For a long time, I haven’t wanted to think too deeply about the part my childhood played in my development. Nothing overtly horrible happened then, mind you. It’s just the way those experiences shaped future consciousness. We always had enough of everything in terms of material things. But what was my brain being fed?
I’ve remarked often on the pandemic’s uncanny way of exposing our inner selves and amplifying what already was there. Personally, it reminds me of the places suffering from drought, where the reservoir levels drop and expose what was flooded so long ago.
This all started when I set down to think for the first time what it meant that my father was a fervent supporter of George Wallace. Subsequently, as much as I’d love to put all this back into the box and padlock the lid, various occurrences keep triggering memories of my earlier years. Last week a very big example of this occurred when one of my closest friends in high school died.

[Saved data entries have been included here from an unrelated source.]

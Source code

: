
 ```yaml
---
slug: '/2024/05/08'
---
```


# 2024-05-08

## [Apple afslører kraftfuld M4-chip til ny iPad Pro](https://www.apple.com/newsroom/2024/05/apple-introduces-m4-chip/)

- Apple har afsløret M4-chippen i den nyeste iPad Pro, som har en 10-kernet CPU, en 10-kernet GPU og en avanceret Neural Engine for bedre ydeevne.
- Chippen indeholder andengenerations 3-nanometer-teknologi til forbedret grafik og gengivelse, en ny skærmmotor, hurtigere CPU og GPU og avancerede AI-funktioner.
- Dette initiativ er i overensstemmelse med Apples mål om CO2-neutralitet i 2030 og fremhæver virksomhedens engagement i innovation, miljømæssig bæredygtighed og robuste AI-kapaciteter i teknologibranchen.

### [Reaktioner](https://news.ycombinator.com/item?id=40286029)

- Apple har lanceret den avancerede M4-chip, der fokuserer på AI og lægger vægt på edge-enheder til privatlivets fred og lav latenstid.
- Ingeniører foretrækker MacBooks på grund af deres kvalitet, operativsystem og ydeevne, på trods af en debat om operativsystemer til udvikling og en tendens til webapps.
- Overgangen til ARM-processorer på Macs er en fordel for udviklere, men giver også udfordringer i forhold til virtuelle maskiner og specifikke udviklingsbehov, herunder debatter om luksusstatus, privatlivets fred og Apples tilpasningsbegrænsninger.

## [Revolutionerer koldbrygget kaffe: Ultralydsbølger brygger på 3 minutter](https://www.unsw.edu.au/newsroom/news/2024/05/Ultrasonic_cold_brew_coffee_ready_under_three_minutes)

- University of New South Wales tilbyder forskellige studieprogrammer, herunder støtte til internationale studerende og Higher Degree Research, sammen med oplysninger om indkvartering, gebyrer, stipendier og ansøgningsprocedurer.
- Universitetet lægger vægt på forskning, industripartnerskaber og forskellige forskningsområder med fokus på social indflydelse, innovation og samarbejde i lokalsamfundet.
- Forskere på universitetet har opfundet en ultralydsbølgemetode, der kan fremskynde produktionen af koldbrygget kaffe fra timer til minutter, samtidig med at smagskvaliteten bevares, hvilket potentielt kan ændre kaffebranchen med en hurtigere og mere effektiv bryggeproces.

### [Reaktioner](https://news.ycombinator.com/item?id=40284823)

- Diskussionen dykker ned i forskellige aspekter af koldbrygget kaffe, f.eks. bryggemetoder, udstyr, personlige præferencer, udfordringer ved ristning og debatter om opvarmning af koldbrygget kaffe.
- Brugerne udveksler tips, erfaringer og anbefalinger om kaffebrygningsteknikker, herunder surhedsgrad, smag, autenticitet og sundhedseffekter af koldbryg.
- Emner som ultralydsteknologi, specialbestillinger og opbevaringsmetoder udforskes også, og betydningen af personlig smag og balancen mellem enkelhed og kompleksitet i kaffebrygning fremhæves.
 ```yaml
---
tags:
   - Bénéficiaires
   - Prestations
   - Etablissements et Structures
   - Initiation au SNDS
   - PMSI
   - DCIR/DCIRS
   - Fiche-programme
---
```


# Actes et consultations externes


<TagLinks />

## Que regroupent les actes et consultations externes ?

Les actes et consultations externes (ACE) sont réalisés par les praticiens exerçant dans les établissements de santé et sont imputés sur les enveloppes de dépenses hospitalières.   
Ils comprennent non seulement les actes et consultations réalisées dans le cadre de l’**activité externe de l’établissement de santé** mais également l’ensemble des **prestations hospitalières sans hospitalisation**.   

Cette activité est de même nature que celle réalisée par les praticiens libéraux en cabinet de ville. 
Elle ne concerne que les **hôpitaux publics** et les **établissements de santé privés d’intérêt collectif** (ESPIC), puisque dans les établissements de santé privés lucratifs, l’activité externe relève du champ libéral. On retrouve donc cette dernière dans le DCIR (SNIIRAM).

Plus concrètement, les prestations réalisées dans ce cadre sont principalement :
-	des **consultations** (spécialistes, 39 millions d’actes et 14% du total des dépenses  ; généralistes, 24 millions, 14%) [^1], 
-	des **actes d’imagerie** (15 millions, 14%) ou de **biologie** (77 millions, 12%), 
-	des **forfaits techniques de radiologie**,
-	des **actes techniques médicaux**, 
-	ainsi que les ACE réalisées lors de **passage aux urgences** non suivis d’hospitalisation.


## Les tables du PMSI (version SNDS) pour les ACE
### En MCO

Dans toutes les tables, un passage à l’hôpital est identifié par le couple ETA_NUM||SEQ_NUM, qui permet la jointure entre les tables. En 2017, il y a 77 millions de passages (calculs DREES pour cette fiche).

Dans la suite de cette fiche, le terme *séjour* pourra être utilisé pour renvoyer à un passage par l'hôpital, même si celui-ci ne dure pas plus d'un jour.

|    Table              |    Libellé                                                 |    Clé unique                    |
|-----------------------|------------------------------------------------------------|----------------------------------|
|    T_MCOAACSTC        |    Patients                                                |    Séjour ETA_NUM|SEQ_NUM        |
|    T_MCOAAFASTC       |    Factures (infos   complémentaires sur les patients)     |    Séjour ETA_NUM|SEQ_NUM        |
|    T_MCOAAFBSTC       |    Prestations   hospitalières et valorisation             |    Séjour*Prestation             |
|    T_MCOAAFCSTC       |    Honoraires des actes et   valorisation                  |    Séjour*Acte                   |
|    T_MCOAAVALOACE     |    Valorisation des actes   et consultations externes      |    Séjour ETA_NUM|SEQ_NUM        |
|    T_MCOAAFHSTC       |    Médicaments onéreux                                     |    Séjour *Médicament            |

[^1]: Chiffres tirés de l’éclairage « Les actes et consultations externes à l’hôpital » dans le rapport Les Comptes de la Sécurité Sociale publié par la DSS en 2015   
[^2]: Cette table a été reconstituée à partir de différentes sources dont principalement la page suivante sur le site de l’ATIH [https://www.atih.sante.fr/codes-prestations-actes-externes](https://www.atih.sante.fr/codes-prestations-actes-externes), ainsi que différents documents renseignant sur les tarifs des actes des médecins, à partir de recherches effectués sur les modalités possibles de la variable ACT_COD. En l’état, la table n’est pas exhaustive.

I’m still not able to comment intelligently about his passing, apart from acknowledging considerable grief and anguish. This reaction may make more sense if you know that we didn’t have a conversation in the 40 years since; it was an estrangement at his behest, and I’ve no better idea today as to why it happened than I did at the time. Of all the male friends I’ve ever had, Mike quite might well be the only one I flat idolized. He was my hero, and he could do no wrong in high school. Now, even at the age of 60, I feel the same way in spite of it all that came between us — whatever it was.
I’ll never know what happened, and it’s a tad overwhelming, as well as a miasma compounded on a daily basis by all the rest of the bat-shit-craziness gripping the rest of you populating this failed nation.
Clearly it’s time to dispense with the narrative, 1960-1978. Perhaps I’m missing something important by closing the account, but at the same time there’s enough chaos to manage without those ghosts tormenting me.